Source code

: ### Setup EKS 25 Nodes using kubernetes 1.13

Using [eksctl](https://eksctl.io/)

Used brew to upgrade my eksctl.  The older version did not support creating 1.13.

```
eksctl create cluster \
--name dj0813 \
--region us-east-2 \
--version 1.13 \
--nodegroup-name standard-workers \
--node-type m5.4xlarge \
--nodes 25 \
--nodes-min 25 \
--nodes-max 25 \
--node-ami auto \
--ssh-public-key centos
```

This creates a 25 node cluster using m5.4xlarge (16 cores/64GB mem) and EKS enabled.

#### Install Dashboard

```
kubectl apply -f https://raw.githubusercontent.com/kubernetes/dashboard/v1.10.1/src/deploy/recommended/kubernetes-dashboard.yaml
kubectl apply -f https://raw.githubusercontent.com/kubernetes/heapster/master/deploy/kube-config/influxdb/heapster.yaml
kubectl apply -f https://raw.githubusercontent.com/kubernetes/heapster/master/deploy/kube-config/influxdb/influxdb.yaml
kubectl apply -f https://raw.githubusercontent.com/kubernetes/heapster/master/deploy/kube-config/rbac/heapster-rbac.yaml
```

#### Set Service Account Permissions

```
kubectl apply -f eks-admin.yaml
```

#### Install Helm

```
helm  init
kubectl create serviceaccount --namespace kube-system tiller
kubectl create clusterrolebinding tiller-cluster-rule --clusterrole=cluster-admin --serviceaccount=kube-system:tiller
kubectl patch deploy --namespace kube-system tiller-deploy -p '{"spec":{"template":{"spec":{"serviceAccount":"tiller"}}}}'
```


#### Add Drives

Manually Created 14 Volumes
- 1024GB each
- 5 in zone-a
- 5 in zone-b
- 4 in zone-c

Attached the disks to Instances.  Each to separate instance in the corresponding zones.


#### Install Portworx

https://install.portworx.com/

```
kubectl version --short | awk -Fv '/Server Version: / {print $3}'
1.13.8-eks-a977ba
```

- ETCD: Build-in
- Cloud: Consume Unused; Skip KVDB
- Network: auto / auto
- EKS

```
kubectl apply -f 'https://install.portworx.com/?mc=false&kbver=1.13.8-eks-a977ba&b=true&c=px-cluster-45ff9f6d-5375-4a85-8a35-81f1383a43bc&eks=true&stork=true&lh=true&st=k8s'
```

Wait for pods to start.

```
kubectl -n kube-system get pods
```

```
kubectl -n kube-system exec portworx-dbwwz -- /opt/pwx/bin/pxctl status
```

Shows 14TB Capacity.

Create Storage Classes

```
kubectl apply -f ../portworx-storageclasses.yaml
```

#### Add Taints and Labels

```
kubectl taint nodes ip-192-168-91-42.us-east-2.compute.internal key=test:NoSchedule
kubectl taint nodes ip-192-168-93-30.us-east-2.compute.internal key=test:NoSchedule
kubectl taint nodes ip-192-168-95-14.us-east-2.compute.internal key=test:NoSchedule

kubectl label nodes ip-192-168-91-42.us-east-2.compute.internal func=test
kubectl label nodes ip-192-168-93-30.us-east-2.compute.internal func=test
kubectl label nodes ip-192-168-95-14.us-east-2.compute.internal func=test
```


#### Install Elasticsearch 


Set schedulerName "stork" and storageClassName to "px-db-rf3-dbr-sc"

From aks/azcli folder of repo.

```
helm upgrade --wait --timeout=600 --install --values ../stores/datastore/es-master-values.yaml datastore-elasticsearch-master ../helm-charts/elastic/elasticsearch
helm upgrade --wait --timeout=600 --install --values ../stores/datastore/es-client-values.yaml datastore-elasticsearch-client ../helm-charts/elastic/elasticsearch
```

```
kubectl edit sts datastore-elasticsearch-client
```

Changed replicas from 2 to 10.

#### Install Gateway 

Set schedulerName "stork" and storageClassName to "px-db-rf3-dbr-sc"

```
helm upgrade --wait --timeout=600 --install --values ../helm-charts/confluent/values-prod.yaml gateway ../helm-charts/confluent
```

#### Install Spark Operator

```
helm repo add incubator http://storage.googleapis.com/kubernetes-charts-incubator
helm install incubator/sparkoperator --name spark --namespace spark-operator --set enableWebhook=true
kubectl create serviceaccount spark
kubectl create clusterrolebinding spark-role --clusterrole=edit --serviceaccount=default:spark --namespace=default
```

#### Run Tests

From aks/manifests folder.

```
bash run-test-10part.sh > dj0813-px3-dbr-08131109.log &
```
* * * *
▶ _Work instructions_
From the records above, tally every line that contains the string "client"; the reply consists of that number alone.

▶ _Reply to the exercise_
2